Sources close to the negotiations say that the Saudis could decide to order between 24 and 36 Rafale fighters from Dassault, of France, in the next few days.

Such a move would be a huge blow to the UK defence industry and the 50,000 jobs which are dependent on the Eurofighter programme. Apart from BAE Systems, which employs 9,000 people at Warton in north-west England making the Eurofighter, other big companies such as Rolls-Royce and Smiths Group would also be badly affected. BAE shares fell 3 per cent yesterday as concerns grew in the City that the lucrative order was about to be scrapped.

The Saudis are understood to be furious at Britain's failure to close a Serious Fraud Office investigation into allegations that a £60m slush fund was used to bribe members of the Saudi royal family involved in the Al Yamamah arms-for-oil deal.

The SFO investigation began three years ago and has spread from the deal with Saudi, in which BAE is the prime contractor, to UK arms contracts involving South Africa, Romania and the Czech Republic.

The final straw is understood to have been the SFO's decision to investigate a number of Swiss bank accounts said to be linked to payments to members of the Saudi royal family.

"This isn't sabre-rattling any longer. The sabre is out of its scabbard and is being brandished over our heads," one UK defence source said. "The Saudis are serious about switching to the French and it could happen in the next 24 to 48 hours."

The UK government announced the deal with the Saudis just under a year ago and signed a memorandum of understanding with the kingdom two months ago. Under the agreement, the Saudis would buy 72 Eurofighter aircraft to replace older Tornado jets that had been bought in the 1980s and 1990s from BAE under the original Al Yamamah contract.

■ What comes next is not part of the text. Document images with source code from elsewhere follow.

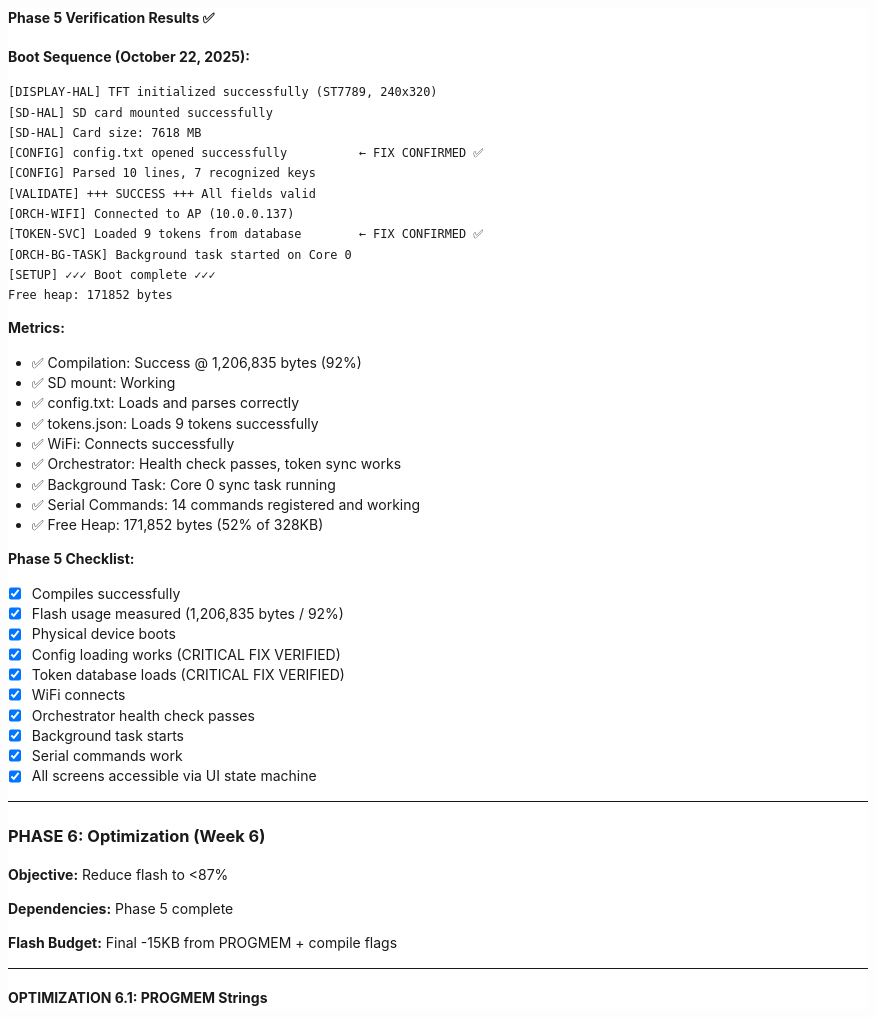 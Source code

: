 
#### Phase 5 Verification Results ✅

**Boot Sequence (October 22, 2025):**
```
[DISPLAY-HAL] TFT initialized successfully (ST7789, 240x320)
[SD-HAL] SD card mounted successfully
[SD-HAL] Card size: 7618 MB
[CONFIG] config.txt opened successfully          ← FIX CONFIRMED ✅
[CONFIG] Parsed 10 lines, 7 recognized keys
[VALIDATE] +++ SUCCESS +++ All fields valid
[ORCH-WIFI] Connected to AP (10.0.0.137)
[TOKEN-SVC] Loaded 9 tokens from database        ← FIX CONFIRMED ✅
[ORCH-BG-TASK] Background task started on Core 0
[SETUP] ✓✓✓ Boot complete ✓✓✓
Free heap: 171852 bytes
```

**Metrics:**
- ✅ Compilation: Success @ 1,206,835 bytes (92%)
- ✅ SD mount: Working
- ✅ config.txt: Loads and parses correctly
- ✅ tokens.json: Loads 9 tokens successfully
- ✅ WiFi: Connects successfully
- ✅ Orchestrator: Health check passes, token sync works
- ✅ Background Task: Core 0 sync task running
- ✅ Serial Commands: 14 commands registered and working
- ✅ Free Heap: 171,852 bytes (52% of 328KB)

**Phase 5 Checklist:**
- [x] Compiles successfully
- [x] Flash usage measured (1,206,835 bytes / 92%)
- [x] Physical device boots
- [x] Config loading works (CRITICAL FIX VERIFIED)
- [x] Token database loads (CRITICAL FIX VERIFIED)
- [x] WiFi connects
- [x] Orchestrator health check passes
- [x] Background task starts
- [x] Serial commands work
- [x] All screens accessible via UI state machine

---

### PHASE 6: Optimization (Week 6)

**Objective:** Reduce flash to <87%

**Dependencies:** Phase 5 complete

**Flash Budget:** Final -15KB from PROGMEM + compile flags

---

#### OPTIMIZATION 6.1: PROGMEM Strings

The British ambassador to Saudi Arabia, Sherrard Cowper-Coles, is understood to have been working frantically to save the deal. He met the Saudi defence minister, Crown Prince Sultan, over the weekend.

The embassy in Riyadh said it could not interfere in or prejudice the SFO investigation. But behind the scenes it is thought to be deeply concerned about the damage which the inquiry is doing to trade relations between the UK and Saudi Arabia.

The French have never given up the hope of snatching back the Saudi contract from Britain and they have been making representations at the highest level in Riyadh, led by President Jacques Chirac.

Sources said that although Margaret Beckett, the Foreign Secretary, appeared not to have been involved in calming the situation, the Government was beginning to realise the seriousness of the situation.

It is not clear, however, that British ministers can intervene in the matter without it appearing that the SFO investigation has been stopped on the orders of Saudi Arabia.

Mike Turner, the chief executive of BAE, has maintained throughout that the company has broken no laws. But he now wants the SFO to say whether it intends to press charges or drop the investigation. The SFO would only say that its investigation was ongoing.